The communication between different hosts can be constructed into attributed graphs. These graphs contain huge number of latent features. For example, if the port usage of the two hosts is very similar, the distance of the two hosts in graphs should be close. These latent features cannot be extracted manually, but they are very helpful for machine learning-based algorithms.

In this paper, we propose a network anomaly detection method based on graph embedding. We convert the network traffic into first-order graph and second-order graph. The first-order graph learns the latent features from the perspective of a single host, and the second-order graph learns the latent features from a global perspective. This feature extraction process does not require manual participation or expert knowledge. We use these features to train machine learning algorithm classifiers for detecting network anomalies.

In general, our main contributions are as follows:

  • We propose first-order and second-order graph of network traffic, and learn the low-dimensional vector representation of the nodes in the diagram.

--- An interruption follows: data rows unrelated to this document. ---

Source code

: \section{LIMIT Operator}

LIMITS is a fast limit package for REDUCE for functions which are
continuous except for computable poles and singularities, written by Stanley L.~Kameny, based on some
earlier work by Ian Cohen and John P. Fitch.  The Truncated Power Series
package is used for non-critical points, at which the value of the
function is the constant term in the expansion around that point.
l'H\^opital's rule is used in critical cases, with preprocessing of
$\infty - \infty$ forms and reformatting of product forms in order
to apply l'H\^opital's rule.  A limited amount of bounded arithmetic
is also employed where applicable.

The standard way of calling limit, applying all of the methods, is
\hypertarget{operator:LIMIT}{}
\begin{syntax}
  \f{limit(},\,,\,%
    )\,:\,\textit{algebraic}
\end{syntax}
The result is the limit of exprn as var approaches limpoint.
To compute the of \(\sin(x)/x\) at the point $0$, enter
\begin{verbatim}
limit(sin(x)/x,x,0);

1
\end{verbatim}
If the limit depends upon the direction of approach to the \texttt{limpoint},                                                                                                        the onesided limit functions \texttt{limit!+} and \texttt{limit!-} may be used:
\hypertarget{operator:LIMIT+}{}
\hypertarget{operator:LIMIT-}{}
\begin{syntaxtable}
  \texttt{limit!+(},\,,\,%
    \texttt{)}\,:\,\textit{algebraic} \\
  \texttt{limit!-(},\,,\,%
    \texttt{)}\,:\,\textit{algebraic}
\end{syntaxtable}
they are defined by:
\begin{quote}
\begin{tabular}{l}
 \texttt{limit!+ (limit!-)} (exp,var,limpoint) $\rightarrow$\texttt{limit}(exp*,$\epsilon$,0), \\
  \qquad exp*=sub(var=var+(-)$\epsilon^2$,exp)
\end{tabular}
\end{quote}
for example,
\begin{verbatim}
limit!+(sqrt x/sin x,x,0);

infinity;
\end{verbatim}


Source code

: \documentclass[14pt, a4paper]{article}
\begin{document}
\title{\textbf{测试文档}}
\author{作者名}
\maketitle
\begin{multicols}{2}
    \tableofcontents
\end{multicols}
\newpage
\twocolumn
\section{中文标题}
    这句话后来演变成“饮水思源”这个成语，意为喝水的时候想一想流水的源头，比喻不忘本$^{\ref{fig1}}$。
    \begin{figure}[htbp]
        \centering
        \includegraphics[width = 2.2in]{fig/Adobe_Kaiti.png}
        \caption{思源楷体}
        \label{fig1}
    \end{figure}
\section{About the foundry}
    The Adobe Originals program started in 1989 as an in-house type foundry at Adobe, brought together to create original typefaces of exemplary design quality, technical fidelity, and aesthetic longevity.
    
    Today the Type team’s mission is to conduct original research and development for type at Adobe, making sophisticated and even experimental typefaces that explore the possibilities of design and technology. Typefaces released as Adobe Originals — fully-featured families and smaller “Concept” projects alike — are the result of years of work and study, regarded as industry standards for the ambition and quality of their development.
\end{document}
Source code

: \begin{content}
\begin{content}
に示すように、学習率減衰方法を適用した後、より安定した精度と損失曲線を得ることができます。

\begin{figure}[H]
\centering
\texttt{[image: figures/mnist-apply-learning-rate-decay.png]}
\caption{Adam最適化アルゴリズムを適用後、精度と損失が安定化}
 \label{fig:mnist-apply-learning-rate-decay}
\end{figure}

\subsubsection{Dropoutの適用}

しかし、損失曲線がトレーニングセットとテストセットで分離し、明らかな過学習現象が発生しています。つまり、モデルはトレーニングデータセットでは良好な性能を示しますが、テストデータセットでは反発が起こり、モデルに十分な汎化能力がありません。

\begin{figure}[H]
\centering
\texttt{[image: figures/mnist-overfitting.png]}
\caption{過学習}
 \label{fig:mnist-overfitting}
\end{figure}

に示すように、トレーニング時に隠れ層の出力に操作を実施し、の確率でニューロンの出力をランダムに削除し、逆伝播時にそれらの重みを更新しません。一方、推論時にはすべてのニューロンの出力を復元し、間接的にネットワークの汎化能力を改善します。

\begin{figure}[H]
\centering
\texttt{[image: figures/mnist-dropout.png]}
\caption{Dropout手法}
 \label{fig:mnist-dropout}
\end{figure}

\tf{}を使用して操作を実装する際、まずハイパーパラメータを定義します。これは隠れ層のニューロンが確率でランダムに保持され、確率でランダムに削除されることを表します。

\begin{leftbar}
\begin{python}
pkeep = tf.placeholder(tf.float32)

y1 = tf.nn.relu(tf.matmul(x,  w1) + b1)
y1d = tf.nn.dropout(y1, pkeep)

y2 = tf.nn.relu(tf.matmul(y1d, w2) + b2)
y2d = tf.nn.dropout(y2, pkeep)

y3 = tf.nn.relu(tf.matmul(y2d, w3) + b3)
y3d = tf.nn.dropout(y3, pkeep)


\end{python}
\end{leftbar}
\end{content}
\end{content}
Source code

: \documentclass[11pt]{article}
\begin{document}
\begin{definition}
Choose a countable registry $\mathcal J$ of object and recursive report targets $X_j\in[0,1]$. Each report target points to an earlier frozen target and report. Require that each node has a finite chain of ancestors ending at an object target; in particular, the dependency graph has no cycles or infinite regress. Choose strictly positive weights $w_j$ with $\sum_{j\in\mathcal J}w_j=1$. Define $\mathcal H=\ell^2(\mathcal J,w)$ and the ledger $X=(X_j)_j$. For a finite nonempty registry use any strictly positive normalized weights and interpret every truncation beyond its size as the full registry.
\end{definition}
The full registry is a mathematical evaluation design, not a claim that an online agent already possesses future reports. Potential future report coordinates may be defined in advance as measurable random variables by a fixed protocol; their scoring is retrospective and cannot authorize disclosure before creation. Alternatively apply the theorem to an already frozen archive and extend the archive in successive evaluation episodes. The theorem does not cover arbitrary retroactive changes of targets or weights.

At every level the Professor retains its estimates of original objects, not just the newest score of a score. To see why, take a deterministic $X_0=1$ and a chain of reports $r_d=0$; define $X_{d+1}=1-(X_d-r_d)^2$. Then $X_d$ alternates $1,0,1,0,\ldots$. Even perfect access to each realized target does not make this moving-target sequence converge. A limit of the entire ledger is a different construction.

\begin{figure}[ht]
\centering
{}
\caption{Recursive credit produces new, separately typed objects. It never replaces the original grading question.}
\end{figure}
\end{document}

  • We design a network anomaly detection method based on graph embedding. By combining first-order and second-order low-dimensional vector representations of network traffic with several statistical features, it is possible to improve detection accuracy and detect unknown attacks.

  • We built a prototype of the network anomaly detection framework and evaluate the detection accuracy and the ability to discover unknown attacks on real-world datasets.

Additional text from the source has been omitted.